North and South Brother Islands
Il Kings Park non è l’unico ospedale abbandonato di New York. In questo segmento della BBC viene intervistato il fotografo Christopher Payne, tra i principali riscopritori di North Brother Island, sull’East River. Qui vennero segregati, dal 1850 al 1960, tutti quei malati di patologie infettive che potevano costituire un rischio per New York. Tra cui, per un periodo di 20 anni, la famosa cuoca irlandese portatrice sana del tifo, Mary Mellon, che potrebbe aver causato involontariamente nel corso della sua carriera almeno 100 morti.

L’esplorazione di luoghi come questi, benché necessariamente abusiva, è un processo che permette di riguadagnarsi vie d’accesso a crismi e scale di valori ormai trascorse. Chiunque abbia contribuito alla messa in opera di simili luoghi, pur con le migliori intenzioni, deve ad un certo punto aver preso atto della loro progressiva degenerazione, che non era soltanto costruttiva, ma riusciva ad estendersi nel regno dell’etica scientifica e la considerazione del malato come una persona, invece che un’altro e diverso arredo del proprio tempio, la carriera clinica di sperimentatore. Luoghi come l’edificio 93, dove le stanze di degenza erano affiancate da sale operatorie per la pratica della lobotomia frontale, comparvero durante tutta la prima metà del secolo scorso, per l’impatto avuto dalle pubblicazioni del neurologo portoghese António Egas Moniz (1874-1955) che aveva supervisionato la sua pratica su alcuni scimpanzé. Il fatto che potesse esistere una fonte fisiologica della follia era un tema che colpì profondamente gli studiosi della psiche umana, al punto che nel 1937, successivamente a una visita del suo inventore, la pratica iniziò ad essere messa in atto anche qui da noi in Italia, presso l’ospedale di Racconigi, in provincia di Torino. Si stima che in due soli anni lo staff guidato dal Prof. Emilio Rizzatti avesse effettuato la procedura su almeno 200 pazienti, con una conseguente diminuzione vertiginosa dei pazienti coévi affetti da schizofrenia, psicosi etc. Per una ragione o per l’altra, chi può dirlo. In seguito, verso l’inizio degli anni ’50, l’entrata in commercio di soluzioni farmacologiche come la Torazina (talvolta chiamata “lobotomia chimica”) portarono al progressivo superamento dei vecchi metodi usati per la cura delle patologie psichiatriche, inclusi molti di quelli praticati tra le più inquietanti mura della penisola di Long Island.
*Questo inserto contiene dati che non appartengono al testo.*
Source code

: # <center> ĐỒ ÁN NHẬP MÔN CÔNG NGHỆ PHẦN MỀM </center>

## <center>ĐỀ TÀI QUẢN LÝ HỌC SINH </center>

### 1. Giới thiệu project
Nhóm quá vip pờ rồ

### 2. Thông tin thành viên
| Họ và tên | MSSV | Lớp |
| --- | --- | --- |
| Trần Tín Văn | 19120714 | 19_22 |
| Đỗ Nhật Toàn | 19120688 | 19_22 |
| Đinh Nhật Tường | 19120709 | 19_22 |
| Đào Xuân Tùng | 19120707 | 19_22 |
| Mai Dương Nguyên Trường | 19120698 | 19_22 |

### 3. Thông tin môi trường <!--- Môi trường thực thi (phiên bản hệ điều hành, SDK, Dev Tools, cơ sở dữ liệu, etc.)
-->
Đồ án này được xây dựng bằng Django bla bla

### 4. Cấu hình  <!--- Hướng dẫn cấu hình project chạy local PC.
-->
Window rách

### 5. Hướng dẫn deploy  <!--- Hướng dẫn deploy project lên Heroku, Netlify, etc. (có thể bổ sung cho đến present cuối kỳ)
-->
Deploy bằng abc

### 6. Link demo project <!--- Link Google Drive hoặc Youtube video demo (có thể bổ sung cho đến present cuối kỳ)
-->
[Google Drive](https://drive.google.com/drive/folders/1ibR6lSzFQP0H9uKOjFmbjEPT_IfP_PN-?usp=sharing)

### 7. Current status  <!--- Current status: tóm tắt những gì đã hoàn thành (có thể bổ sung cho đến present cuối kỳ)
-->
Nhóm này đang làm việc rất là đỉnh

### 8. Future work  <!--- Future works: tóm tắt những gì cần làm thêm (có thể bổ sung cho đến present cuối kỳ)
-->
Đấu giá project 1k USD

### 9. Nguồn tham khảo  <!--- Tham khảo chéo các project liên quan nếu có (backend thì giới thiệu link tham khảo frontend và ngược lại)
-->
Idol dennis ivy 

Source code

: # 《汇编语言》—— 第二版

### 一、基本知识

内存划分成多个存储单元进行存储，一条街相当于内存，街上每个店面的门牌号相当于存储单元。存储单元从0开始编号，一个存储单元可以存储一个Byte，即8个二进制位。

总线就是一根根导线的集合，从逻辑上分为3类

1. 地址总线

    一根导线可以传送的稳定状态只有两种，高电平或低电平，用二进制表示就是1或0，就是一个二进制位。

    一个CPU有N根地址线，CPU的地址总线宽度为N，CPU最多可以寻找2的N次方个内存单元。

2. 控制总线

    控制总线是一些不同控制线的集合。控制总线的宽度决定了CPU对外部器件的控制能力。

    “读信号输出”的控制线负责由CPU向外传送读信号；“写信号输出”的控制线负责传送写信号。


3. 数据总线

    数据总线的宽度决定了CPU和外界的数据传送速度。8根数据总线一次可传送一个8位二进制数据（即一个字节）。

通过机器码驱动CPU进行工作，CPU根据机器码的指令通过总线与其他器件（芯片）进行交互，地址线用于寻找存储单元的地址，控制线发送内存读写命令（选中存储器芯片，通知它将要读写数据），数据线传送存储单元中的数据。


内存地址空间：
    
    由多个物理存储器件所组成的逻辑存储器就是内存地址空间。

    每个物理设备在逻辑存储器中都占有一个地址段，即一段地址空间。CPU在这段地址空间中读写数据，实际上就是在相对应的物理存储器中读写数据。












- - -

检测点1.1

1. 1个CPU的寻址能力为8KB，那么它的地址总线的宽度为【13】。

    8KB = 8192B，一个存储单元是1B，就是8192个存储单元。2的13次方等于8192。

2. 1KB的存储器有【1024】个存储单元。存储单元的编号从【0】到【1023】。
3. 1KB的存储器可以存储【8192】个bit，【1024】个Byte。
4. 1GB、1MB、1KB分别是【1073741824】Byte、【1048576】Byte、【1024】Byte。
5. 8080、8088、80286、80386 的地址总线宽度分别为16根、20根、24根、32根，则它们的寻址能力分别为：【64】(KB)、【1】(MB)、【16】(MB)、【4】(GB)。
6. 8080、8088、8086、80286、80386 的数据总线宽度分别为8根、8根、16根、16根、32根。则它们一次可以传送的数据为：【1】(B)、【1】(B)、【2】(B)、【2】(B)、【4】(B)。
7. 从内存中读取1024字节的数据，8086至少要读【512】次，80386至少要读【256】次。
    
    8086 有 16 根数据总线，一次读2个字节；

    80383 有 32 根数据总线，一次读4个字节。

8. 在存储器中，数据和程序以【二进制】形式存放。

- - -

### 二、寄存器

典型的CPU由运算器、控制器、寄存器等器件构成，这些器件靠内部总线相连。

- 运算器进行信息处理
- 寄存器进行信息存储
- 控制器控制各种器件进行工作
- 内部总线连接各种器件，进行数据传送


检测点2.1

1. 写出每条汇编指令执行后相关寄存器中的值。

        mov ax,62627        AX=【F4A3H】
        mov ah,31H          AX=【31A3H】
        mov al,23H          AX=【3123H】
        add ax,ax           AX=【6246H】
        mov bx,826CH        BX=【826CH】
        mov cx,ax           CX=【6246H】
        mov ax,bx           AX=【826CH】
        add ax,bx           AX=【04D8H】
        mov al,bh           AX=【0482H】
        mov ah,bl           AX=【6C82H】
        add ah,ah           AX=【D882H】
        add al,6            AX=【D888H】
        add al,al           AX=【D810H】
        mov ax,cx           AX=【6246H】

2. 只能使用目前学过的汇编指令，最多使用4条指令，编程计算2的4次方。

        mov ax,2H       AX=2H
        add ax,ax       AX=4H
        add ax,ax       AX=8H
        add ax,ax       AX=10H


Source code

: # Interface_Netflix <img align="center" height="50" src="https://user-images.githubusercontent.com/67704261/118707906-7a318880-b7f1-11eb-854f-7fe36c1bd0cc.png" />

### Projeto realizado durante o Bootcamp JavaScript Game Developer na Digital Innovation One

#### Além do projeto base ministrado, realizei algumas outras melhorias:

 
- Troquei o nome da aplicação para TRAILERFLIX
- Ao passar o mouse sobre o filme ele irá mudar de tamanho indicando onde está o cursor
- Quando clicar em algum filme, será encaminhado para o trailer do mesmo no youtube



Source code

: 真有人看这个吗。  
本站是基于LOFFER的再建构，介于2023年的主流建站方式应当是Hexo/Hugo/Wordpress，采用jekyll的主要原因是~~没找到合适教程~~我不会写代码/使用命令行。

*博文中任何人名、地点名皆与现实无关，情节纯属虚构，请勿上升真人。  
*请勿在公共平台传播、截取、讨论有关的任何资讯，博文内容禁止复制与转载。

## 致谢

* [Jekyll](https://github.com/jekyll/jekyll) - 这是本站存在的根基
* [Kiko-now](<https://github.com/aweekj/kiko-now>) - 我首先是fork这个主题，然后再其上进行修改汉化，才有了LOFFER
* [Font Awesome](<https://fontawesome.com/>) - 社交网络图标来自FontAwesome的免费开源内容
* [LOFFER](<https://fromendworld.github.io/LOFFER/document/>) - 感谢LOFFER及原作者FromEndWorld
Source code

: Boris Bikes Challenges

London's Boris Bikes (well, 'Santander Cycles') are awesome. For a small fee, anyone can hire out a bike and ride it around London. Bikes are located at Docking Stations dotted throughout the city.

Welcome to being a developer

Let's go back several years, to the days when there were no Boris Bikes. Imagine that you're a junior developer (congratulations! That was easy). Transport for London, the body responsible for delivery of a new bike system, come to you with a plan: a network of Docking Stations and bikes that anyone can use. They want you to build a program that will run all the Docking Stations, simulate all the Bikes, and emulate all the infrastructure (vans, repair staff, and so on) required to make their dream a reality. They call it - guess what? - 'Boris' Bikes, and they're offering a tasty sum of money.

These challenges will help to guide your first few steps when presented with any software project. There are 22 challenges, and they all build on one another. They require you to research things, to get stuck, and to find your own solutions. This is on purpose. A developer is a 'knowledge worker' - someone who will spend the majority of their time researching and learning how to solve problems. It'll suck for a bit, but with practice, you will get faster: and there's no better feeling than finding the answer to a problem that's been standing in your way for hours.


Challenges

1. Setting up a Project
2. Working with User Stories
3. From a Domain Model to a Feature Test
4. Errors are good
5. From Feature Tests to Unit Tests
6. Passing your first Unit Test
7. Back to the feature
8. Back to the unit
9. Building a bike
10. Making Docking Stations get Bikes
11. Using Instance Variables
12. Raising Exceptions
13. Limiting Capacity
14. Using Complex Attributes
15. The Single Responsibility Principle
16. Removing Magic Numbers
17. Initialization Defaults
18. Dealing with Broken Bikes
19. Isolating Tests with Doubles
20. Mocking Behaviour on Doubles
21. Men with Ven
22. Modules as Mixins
E credo che sarebbero molti, a conti fatti, coloro che preferirebbero non ritornarne con la mente a un tale dispendio ingiustificato di pur notevoli capacità tecniche, tempo e sangue incolpevole dei dissennati. Ottima ragione questa, se mai ce ne fosse stato bisogno, per scavalcare quei cancelli con telecamera alla mano, al fine di documentare ciò che è stato. E che probabilmente, magari, mai sarà di nuovo; si, certo. Memoria permettendo.